OSLO, Feb 20 (Reuters) - Norwegian state-owned utility Statkraft said it may have to put on hold some planned investments if the tax office goes ahead with a 4 billion crown ($511 million) claim for unaccounted taxes.
Statkraft said previously that it received a preliminary claim from the Norwegian tax office in October for unpaid taxes relating to the capital structure of its now closed Belgian unit Statkraft Treasury Centre SA (STC).
If the tax office formalises the claim, Statkraft would have to pay the amount immediately, meaning it would lose about a third of its record 2017 available cash, earned by selling all its offshore wind assets.

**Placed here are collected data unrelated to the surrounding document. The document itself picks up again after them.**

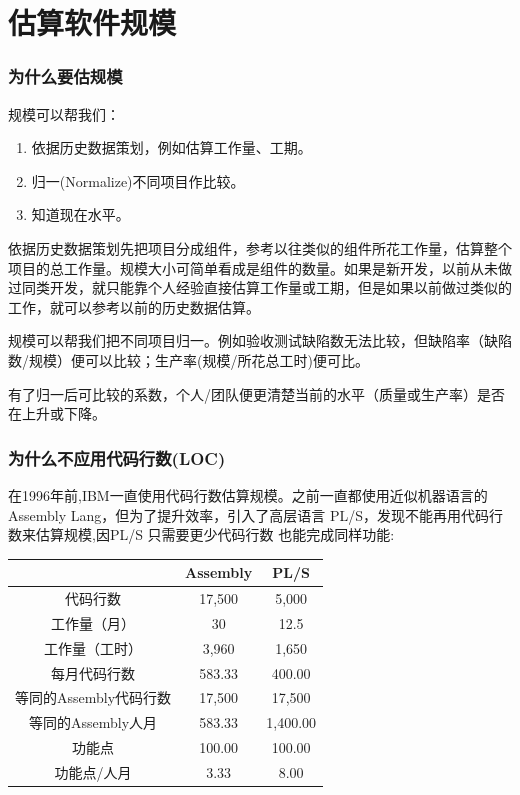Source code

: \chapter{估算软件规模} %

\hypertarget{ux4e3aux4ec0ux4e48ux8981ux4f30ux89c4ux6a21}{%
\subsection{为什么要估规模}\label{ux4e3aux4ec0ux4e48ux8981ux4f30ux89c4ux6a21}}

规模可以帮我们：

\begin{enumerate}
\tightlist
\item
  依据历史数据策划，例如估算工作量、工期。
\item
  归一(Normalize)不同项目作比较。
\item
  知道现在水平。
\end{enumerate}

依据历史数据策划先把项目分成组件，参考以往类似的组件所花工作量，估算整个项目的总工作量。规模大小可简单看成是组件的数量。如果是新开发，以前从未做过同类开发，就只能靠个人经验直接估算工作量或工期，但是如果以前做过类似的工作，就可以参考以前的历史数据估算。

规模可以帮我们把不同项目归一。例如验收测试缺陷数无法比较，但缺陷率（缺陷数/规模）便可以比较；生产率(规模/所花总工时)便可比。

有了归一后可比较的系数，个人/团队便更清楚当前的水平（质量或生产率）是否在上升或下降。

\hypertarget{ux4e3aux4ec0ux4e48ux4e0dux5e94ux7528ux4ee3ux7801ux884cux6570loc}{%
\subsection{为什么不应用代码行数(LOC)}\label{ux4e3aux4ec0ux4e48ux4e0dux5e94ux7528ux4ee3ux7801ux884cux6570loc}}

在1996年前,IBM一直使用代码行数估算规模。之前一直都使用近似机器语言的Assembly
Lang，但为了提升效率，引入了高层语言
PL/S，发现不能再用代码行数来估算规模,因PL/S 只需要更少代码行数
也能完成同样功能:



\begin{tabular}{|c|c|c|}
\hline
\:&Assembly&PL/S\\
\hline
代码行数&17,500&5,000\\
\hline
工作量（月）&30&12.5\\
\hline
工作量（工时）&3,960&1,650\\
\hline
每月代码行数&583.33&400.00 \\
\hline
等同的Assembly代码行数&17,500&17,500\\
\hline
等同的Assembly人月&583.33&1,400.00\\
\hline
功能点&100.00&100.00\\
\hline
功能点/人月&3.33&8.00\\
\hline
\end{tabular}

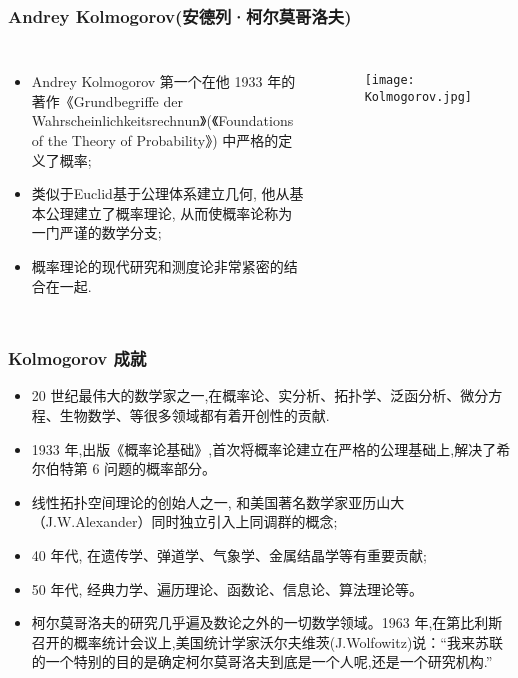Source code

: \begin{frame}
  \frametitle{{\rm Andrey Kolmogorov}(安德列·柯尔莫哥洛夫)}
  \begin{columns}
    \column{6cm}
    \begin{itemize}[<+-|alert@+>]
    \item {\rm Andrey Kolmogorov} 第一个在他 1933 年的著作{\rm 《Grundbegriffe der Wahrscheinlichkeitsrechnun》(《Foundations of the Theory of Probability》)} 中严格的定义了概率;
    \item 类似于{\rm Euclid}基于公理体系建立几何, 他从基本公理建立了概率理论, 从而使概率论称为一门严谨的数学分支;
    \item 概率理论的现代研究和测度论非常紧密的结合在一起.

    \end{itemize}

    \column{5cm}

    \begin{figure}[htbp]\nonumber
      \centering
      \texttt{[image: Kolmogorov.jpg]}


    \end{figure}
  \end{columns}
\end{frame}
\begin{frame}
  \frametitle{{\rm Kolmogorov} 成就}
  \vspace{-0.4cm}
  {\small\begin{itemize}[<+-|alert@+>]
    \item 20 世纪最伟大的数学家之一,在概率论、实分析、拓扑学、泛函分析、微分方程、生物数学、等很多领域都有着开创性的贡献.

    \item 1933 年,出版《概率论基础》,首次将概率论建立在严格的公理基础上,解决了希尔伯特第 6 问题的概率部分。
    \item 线性拓扑空间理论的创始人之一, 和美国著名数学家亚历山大（{\rm J.W.Alexander}）同时独立引入上同调群的概念;

    \item 40 年代, 在遗传学、弹道学、气象学、金属结晶学等有重要贡献;
    \item 50 年代, 经典力学、遍历理论、函数论、信息论、算法理论等。

    \item 柯尔莫哥洛夫的研究几乎遍及数论之外的一切数学领域。1963 年,在第比利斯召开的概率统计会议上,美国统计学家沃尔夫维茨({\rm J.Wolfowitz})说：``我来苏联的一个特别的目的是确定柯尔莫哥洛夫到底是一个人呢,还是一个研究机构.”


    \end{itemize}}
\end{frame}

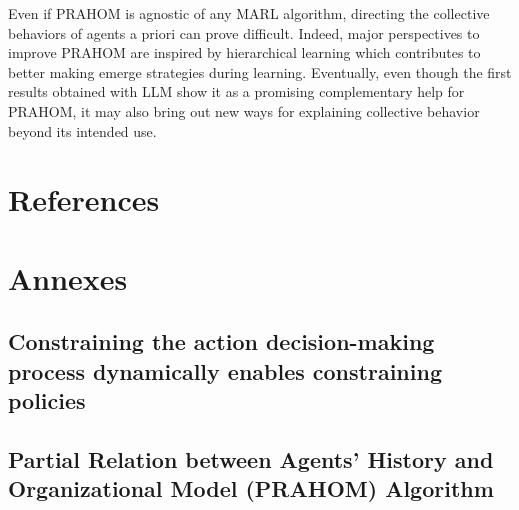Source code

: \documentclass[runningheads]{llncs}
\theoremstyle{freethm}
\theoremstyle{proofoutline}
\newcounter{proof}
\begin{document}
Even if PRAHOM is agnostic of any MARL algorithm, directing the collective behaviors of agents a priori can prove difficult. Indeed, major perspectives to improve PRAHOM are inspired by hierarchical learning which contributes to better making emerge strategies during learning.
Eventually, even though the first results obtained with LLM show it as a promising complementary help for PRAHOM, it may also bring out new ways for explaining collective behavior beyond its intended use.


\section*{References}





\newpage

\section*{Annexes}\label{proof:jpc_to_ac}

\subsection*{Constraining the action decision-making process dynamically enables constraining policies}


\newpage

\subsection*{Partial Relation between Agents' History and Organizational Model (PRAHOM) Algorithm}

\end{document}
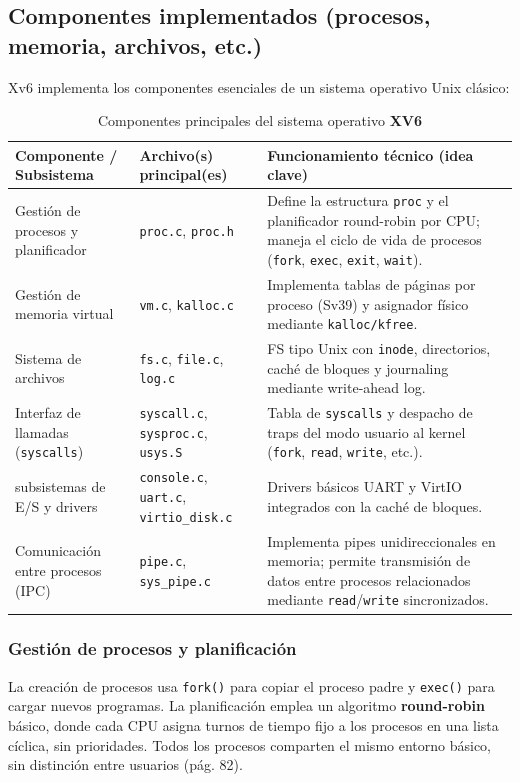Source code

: \subsection{Componentes implementados (procesos, memoria, archivos, etc.)}
Xv6 implementa los componentes esenciales de un sistema operativo Unix clásico:
\begin{table}[H]
\centering
\caption{Componentes principales del sistema operativo \textbf{XV6}}
\label{tab:xv6-componentes}
\begin{tabular}{|p{4cm}|p{4cm}|p{7cm}|}
\hline
\textbf{Componente / Subsistema} & \textbf{Archivo(s) principal(es)} & \textbf{Funcionamiento técnico (idea clave)} \\ \hline
Gestión de procesos y planificador & \texttt{proc.c}, \texttt{proc.h} & Define la estructura \texttt{proc} y el planificador round-robin por CPU; maneja el ciclo de vida de procesos (\texttt{fork}, \texttt{exec}, \texttt{exit}, \texttt{wait}). \\ \hline
Gestión de memoria virtual & \texttt{vm.c}, \texttt{kalloc.c} & Implementa tablas de páginas por proceso (Sv39) y asignador físico mediante \texttt{kalloc/kfree}. \\ \hline
Sistema de archivos & \texttt{fs.c}, \texttt{file.c}, \texttt{log.c} & FS tipo Unix con \texttt{inode}, directorios, caché de bloques y journaling mediante write-ahead log. \\ \hline
Interfaz de llamadas (\texttt{syscalls}) & \texttt{syscall.c}, \texttt{sysproc.c}, \texttt{usys.S} & Tabla de \texttt{syscalls} y despacho de traps del modo usuario al kernel (\texttt{fork}, \texttt{read}, \texttt{write}, etc.). \\ \hline
subsistemas de E/S y drivers & \texttt{console.c}, \texttt{uart.c}, \texttt{virtio\_disk.c} & Drivers básicos UART y VirtIO integrados con la caché de bloques. \\ \hline
Comunicación entre procesos (IPC) & \texttt{pipe.c}, \texttt{sys\_pipe.c} & Implementa pipes unidireccionales en memoria; permite transmisión de datos entre procesos relacionados mediante \texttt{read}/\texttt{write} sincronizados. \\ \hline
\end{tabular}
\end{table}

\subsubsection*{Gestión de procesos y planificación}
La creación de procesos usa \texttt{fork()} para copiar el proceso padre y \texttt{exec()} para cargar nuevos programas. La planificación emplea un algoritmo \textbf{round-robin} básico, donde cada CPU asigna turnos de tiempo fijo a los procesos en una lista cíclica, sin prioridades. Todos los procesos comparten el mismo entorno básico, sin distinción entre usuarios \citep{xv6_mit} (pág. 82).

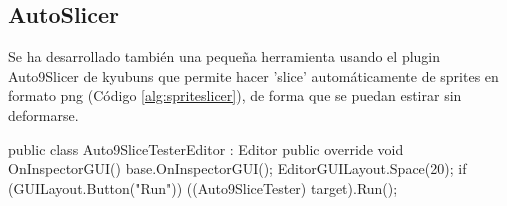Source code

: \subsection{AutoSlicer}

Se ha desarrollado también una pequeña herramienta usando el plugin Auto9Slicer\cite{Auto9Slicer} de kyubuns que permite hacer 'slice' automáticamente de sprites en formato png (Código \ref{alg:spriteslicer}), de forma que se puedan estirar sin deformarse. 

\begin{mypython}
public class Auto9SliceTesterEditor : Editor
{
    public override void OnInspectorGUI()
    {
        base.OnInspectorGUI();
        EditorGUILayout.Space(20);
        if (GUILayout.Button("Run")) ((Auto9SliceTester) target).Run();
    }
}


\end{mypython}
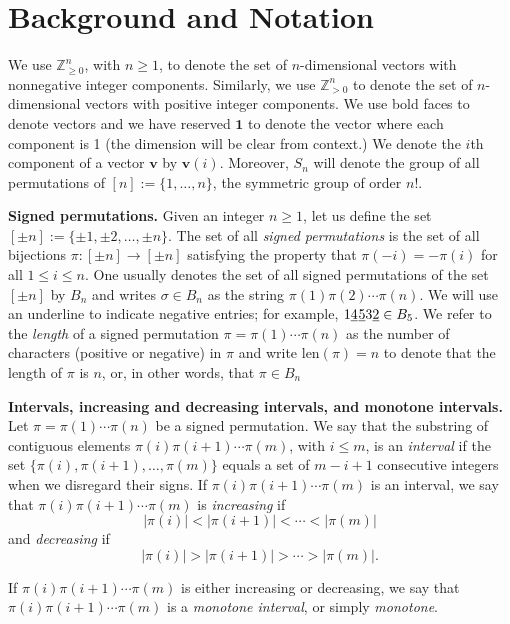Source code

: \documentclass{article}
\numberwithin{equation}{section}
\theoremstyle{definition}
\newcommand{\V}{\textbf{v}}
\newcommand{\one}{\textbf{1}}
\newcommand{\len}{\text{len}}
\begin{document}
\section{Background and Notation}\label{sec:background}

We use $\mathbb{Z}^n_{\geq0}$, with $n\geq1$, to denote the set of $n$-dimensional vectors with nonnegative integer components. Similarly, we use $\mathbb{Z}^n_{>0}$ to denote the set of $n$-dimensional vectors with positive integer components. We use bold faces to denote vectors and we have reserved $\one$ to denote the vector where each component is 1 (the dimension will  be clear from context.) We denote the $i$th component of a vector $\V$ by $\V(i)$. Moreover, $S_n$ will denote the group of all permutations of $[n]:=\{1,\ldots,n\}$, the symmetric group of order $n!$.

\textbf{Signed permutations.} Given an integer $n\geq1$, let us define the set $[\pm n]:=\{\pm 1,\pm 2,\ldots,\pm n\}$. The set of all \emph{signed permutations} is the set of all bijections $\pi: [\pm n] \rightarrow [\pm n]$ satisfying the property that $\pi(-i)=-\pi(i)$ for all $1\leq i\leq n$. One usually denotes the set of all signed permutations of the set $[\pm n]$ by $B_n$ and writes $\sigma\in B_n$ as the string $\pi(1)\pi(2)\cdots \pi(n)$. We will use an underline to indicate negative entries; for example, $1 \underline{4}\hspace{0.02cm} \underline{5} 3 \underline{2}\in B_5$. We refer to the \emph{length} of a signed permutation $\pi=\pi(1)\cdots\pi(n)$ as the number of characters (positive or negative) in $\pi$ and write $\len(\pi)=n$ to denote that the length of $\pi$ is $n$, or, in other words, that $\pi\in B_n$

\textbf{Intervals, increasing and decreasing intervals, and monotone intervals.} Let $\pi=\pi(1)\cdots\pi(n)$ be a signed permutation. We say that the substring of contiguous elements $\pi(i)\pi(i+1)\cdots\pi(m)$, with $i\leq m$, is an \emph{interval} if the set $\{\pi(i),\pi(i+1),\ldots,\pi(m)\}$ equals a set of $m-i+1$ consecutive integers when we disregard their signs. If $\pi(i)\pi(i+1)\cdots\pi(m)$ is an interval, we say that $\pi(i)\pi(i+1)\cdots\pi(m)$ is \emph{increasing} if 
\[|\pi(i)|<|\pi(i+1)|<\cdots<|\pi(m)|\] and \emph{decreasing} if \[|\pi(i)|>|\pi(i+1)|>\cdots>|\pi(m)|.\]

If $\pi(i)\pi(i+1)\cdots\pi(m)$ is either increasing or decreasing, we say that $\pi(i)\pi(i+1)\cdots\pi(m)$ is a \textit{monotone interval}, or simply \emph{monotone}.
\end{document}
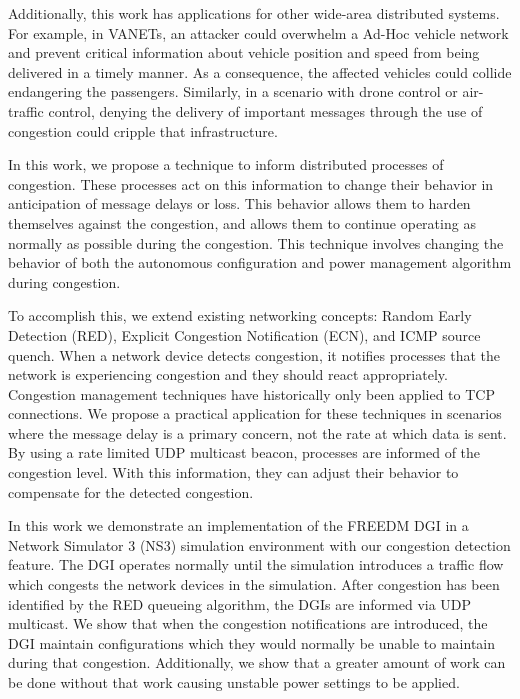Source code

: Additionally, this work has applications for other wide-area distributed systems.
For example, in VANETs, an attacker could overwhelm a Ad-Hoc vehicle network and prevent critical information about vehicle position and speed from being delivered in a timely manner.
As a consequence, the affected vehicles could collide endangering the passengers.
Similarly, in a scenario with drone control or air-traffic control, denying the delivery of important messages through the use of congestion could cripple that infrastructure.

In this work, we propose a technique to inform distributed processes of congestion.
These processes act on this information to change their behavior in anticipation of message delays or loss.
This behavior allows them to harden themselves against the congestion, and allows them to continue operating as normally as possible during the congestion.
This technique involves changing the behavior of both the autonomous configuration and power management algorithm during congestion.

To accomplish this, we extend existing networking concepts: Random Early Detection (RED), Explicit Congestion Notification (ECN), and ICMP source quench.
When a network device detects congestion, it notifies processes that the network is experiencing congestion and they should react appropriately.
Congestion management techniques have historically only been applied to TCP connections.
We propose a practical application for these techniques in scenarios where the message delay is a primary concern, not the rate at which data is sent.
By using a rate limited UDP multicast beacon, processes are informed of the congestion level.
With this information, they can adjust their behavior to compensate for the detected congestion.

In this work we demonstrate an implementation of the FREEDM DGI in a Network Simulator 3 (NS3) simulation environment with our congestion detection feature.
The DGI operates normally until the simulation introduces a traffic flow which congests the network devices in the simulation.
After congestion has been identified by the RED queueing algorithm, the DGIs are informed via UDP multicast.
We show that when the congestion notifications are introduced, the DGI maintain configurations which they would normally be unable to maintain during that congestion.
Additionally, we show that a greater amount of work can be done without that work causing unstable power settings to be applied.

“Statkraft strongly disagrees that there is a legal basis for any reassessment ... A possible tax claim could affect Statkraft’s future financial capacity,” Statkraft spokesman Lars Magnus Gunther said on Tuesday, when asked about the possible consequences to investments of the tax claim.
“There is no formal decision yet ... (but) it will be possible to take it to court if necessary,” he added.
The utility last week reported record high cash and cash equivalents of 14.2 billion crowns, as of the end of its 2017 fiscal year, most of it intended to fund planned investments in onshore renewable energy projects.
Gunther said the company had no indication of when the tax authorities would make a final decision and had not made any relevant provisions in its balance sheet.
The Norwegian tax office found the company was not compliant with the “arm’s length principle,” Statkraft said its 2017 annual results statement.
The tax reassessment regards STC’s income tax returns for the fiscal years 2008-2014 and the total financial exposure until 2017 is seen at 4 billion Norwegian crowns, the firm calculated.
Norway’s tax authority declined to comment on Statkraft’s case. Speaking generally, it said that any company that receives a tax claim has to pay the full tax immediately.
“Such claims must be paid immediately (irrespective of any ongoing appeals, litigation, etc. in relation to the tax claim),” Astrid Dugstad Tveter, head of corporate law at Norway’s tax office, told Reuters in an email.
The arm’s length principle applies to transactions between related parties. It states that the amount charged by one related party to another for a given product must be the same as if the parties were not related, said Tveter.